One obvious cause of the rush is the ten pound ticket allocation. Hardly surprising. A couple of thousand went on sale online yesterday and had gone within the blink of an eye. Another couple of thousand go on sale on Monday via the phone (not everybody has online access) and no doubt others will be disappointed. It is frustrating that we cannot give more - Dannii Minogue still hasn't sent the cheque (see earlier blog post if that confuses you). The temptation is to start restricting how many one person can buy of these tickets and perhaps we will look at a booking period just for ten pound seats, stagger their release etc. Making it as fair as possible for everybody is the real challenge.
I am working on a scheme whereby companies and donors can contribute units of money to specifically subsidise further blocks of ten pound seats....more anon. My personal aim is to get up to ten thousand seats at £10 in the season. These would be spread evenly across the six for the first five thousand seats as they are now and then donors could decide what productions they would like to enable people to see. Obviously we need to work out details but watch this space. It might take a while to get to that golden figure of 10,000 but don't bet against us getting there. We will need a better box office system though!
2 comments:
Have you considered selling some seats at intermediate prices between £10 and £40? £15-25 is what I pay elsewhere for opera tickets and I would be happy to pay that at OHP, but £40 is a bit much for me and most of the people I go with.

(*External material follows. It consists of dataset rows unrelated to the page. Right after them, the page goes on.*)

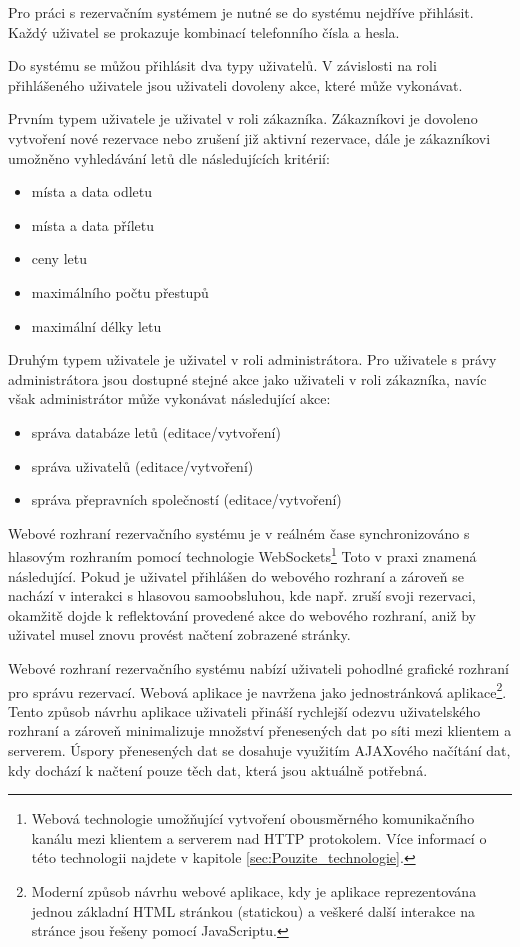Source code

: \documentclass[ing,male,java,dept460,twoside]{diploma}						%
\begin{document}
Pro práci s rezervačním systémem je nutné se do systému nejdříve přihlásit. Každý uživatel se prokazuje kombinací telefonního čísla a hesla.

Do systému se můžou přihlásit dva typy uživatelů. V závislosti na roli přihlášeného uživatele jsou uživateli dovoleny akce, které může vykonávat.

Prvním typem uživatele je uživatel v roli zákazníka. Zákazníkovi je dovoleno vytvoření nové rezervace nebo zrušení již aktivní rezervace, dále je zákazníkovi umožněno vyhledávání letů dle následujících kritérií:

\begin{itemize}
\item místa a data odletu
\item místa a data příletu
\item ceny letu
\item maximálního počtu přestupů
\item maximální délky letu
\end{itemize}

Druhým typem uživatele je uživatel v roli administrátora. Pro uživatele s právy administrátora jsou dostupné stejné akce jako uživateli v roli zákazníka, navíc však administrátor může vykonávat následující akce:

\begin{itemize}
\item správa databáze letů (editace/vytvoření)
\item správa uživatelů (editace/vytvoření)
\item správa přepravních společností (editace/vytvoření)
\end{itemize}

Webové rozhraní rezervačního systému je v reálném čase synchronizováno s hlasovým rozhraním pomocí technologie WebSockets\footnote{Webová technologie umožňující vytvoření obousměrného komunikačního kanálu mezi klientem a serverem nad HTTP protokolem. Více informací o této technologii najdete v kapitole \ref{sec:Pouzite_technologie}.} Toto v praxi znamená následující. Pokud je uživatel přihlášen do webového rozhraní a zároveň se nachází v interakci s hlasovou samoobsluhou, kde např. zruší svoji rezervaci, okamžitě dojde k reflektování provedené akce do webového rozhraní, aniž by uživatel musel znovu provést načtení zobrazené stránky.

Webové rozhraní rezervačního systému nabízí uživateli pohodlné grafické rozhraní pro správu rezervací. Webová aplikace je navržena jako jednostránková aplikace\footnote{Moderní způsob návrhu webové aplikace, kdy je aplikace reprezentována jednou základní HTML stránkou (statickou) a veškeré další interakce na stránce jsou řešeny pomocí JavaScriptu.}. Tento způsob návrhu aplikace uživateli přináší rychlejší odezvu uživatelského rozhraní a zároveň minimalizuje množství přenesených dat po síti mezi klientem a serverem. Úspory přenesených dat se dosahuje využitím AJAXového načítání dat, kdy dochází k načtení pouze těch dat, která jsou aktuálně potřebná.
\end{document}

We look at all sorts of ways to make things accessible. With so many ten pound seats and the free seats we think we cover lots of bases. Intermediate prices are, oddly enough, harder to acquire donors and sponsors for and just become a more costly element of the business model. If that makes sense!? It is just easier to set aside certain seats at an ultra low price or even free and ask our Friends and sponsors and donors to subsidise them.
I think I would prefer to get all those ten quid seats on the books! Probably easier.